Gradients and colour schemes in general
- Cynthia A. Brewer, Professor at the Department of Geography of Pennsylvania State University has made studies in map design, colour theory applications in cartography, hypothesis generation in visualisation and choropleth classification for maps in series. She is an author of the wonderful ColorBrewer site whose schemes are available in cpt translation here.
- Shaded relief is a method for representing topography on maps in a natural, aesthetic, and intuitive manner. At the reliefshading.com site one can find rules and guidelines for the design and production of shaded relief, an overview of its history, examples produced by professional relief artists, technical tips, and much more.
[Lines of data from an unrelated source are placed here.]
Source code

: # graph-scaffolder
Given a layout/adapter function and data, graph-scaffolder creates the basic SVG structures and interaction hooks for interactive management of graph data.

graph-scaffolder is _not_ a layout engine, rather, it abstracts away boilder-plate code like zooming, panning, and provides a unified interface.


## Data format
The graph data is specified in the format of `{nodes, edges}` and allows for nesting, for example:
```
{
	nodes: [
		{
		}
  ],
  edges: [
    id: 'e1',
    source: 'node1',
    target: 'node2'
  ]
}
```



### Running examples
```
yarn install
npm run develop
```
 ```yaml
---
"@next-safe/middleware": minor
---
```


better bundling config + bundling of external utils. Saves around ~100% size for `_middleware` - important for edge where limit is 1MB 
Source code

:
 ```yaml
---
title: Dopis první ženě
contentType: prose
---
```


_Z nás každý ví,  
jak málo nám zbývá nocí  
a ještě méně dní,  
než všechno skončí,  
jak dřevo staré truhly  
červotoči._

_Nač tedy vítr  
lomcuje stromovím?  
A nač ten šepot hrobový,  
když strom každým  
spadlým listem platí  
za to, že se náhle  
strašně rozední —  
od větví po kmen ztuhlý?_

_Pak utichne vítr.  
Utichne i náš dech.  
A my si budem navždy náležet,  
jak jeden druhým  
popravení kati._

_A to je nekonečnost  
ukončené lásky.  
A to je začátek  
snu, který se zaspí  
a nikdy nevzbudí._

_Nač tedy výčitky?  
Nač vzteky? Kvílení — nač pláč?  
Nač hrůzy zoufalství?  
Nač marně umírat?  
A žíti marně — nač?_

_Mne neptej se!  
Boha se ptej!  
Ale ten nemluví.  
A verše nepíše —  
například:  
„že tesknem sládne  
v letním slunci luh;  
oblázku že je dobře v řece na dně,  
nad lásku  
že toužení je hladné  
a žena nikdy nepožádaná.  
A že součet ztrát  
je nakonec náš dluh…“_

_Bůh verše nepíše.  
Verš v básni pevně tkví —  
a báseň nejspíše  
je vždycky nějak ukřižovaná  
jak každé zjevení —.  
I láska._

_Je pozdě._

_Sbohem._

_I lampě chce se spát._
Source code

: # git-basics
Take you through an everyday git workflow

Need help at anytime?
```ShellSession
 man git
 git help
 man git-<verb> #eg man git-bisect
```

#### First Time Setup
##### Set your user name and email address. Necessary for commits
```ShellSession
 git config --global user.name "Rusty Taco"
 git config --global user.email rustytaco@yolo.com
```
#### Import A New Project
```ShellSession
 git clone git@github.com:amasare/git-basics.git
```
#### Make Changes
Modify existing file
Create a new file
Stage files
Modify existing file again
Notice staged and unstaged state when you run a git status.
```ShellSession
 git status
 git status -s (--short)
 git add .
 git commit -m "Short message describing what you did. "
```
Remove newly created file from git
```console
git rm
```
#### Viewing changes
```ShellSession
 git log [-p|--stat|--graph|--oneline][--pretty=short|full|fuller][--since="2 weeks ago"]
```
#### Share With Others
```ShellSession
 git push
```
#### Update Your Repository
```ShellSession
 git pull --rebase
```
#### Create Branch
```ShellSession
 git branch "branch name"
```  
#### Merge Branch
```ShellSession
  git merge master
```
See also Tom Patterson’s site, shadedrelief.com.
- Jim Mossman gives an interesting perspective on shading in cartography in a series of articles on his ShadeMax palettes: Parts 1, 2 and 3.
- The Dutch Interaction Designer, Kaeru, exhibits a selection of maps of public transport travel-times in the Netherlands on his Flickr page — the maps apply a colour gradient to discrete data points resulting in an attractive stippled effect which is both intuitive and explicit.
- The COLOURlovers site has a half-million five-colour discrete palettes, a few of which are available here.
- Adam Majewski’s Color Gradient repo on GitHub carries a wealth of introductory material, illustrations and lots of up-to-date links.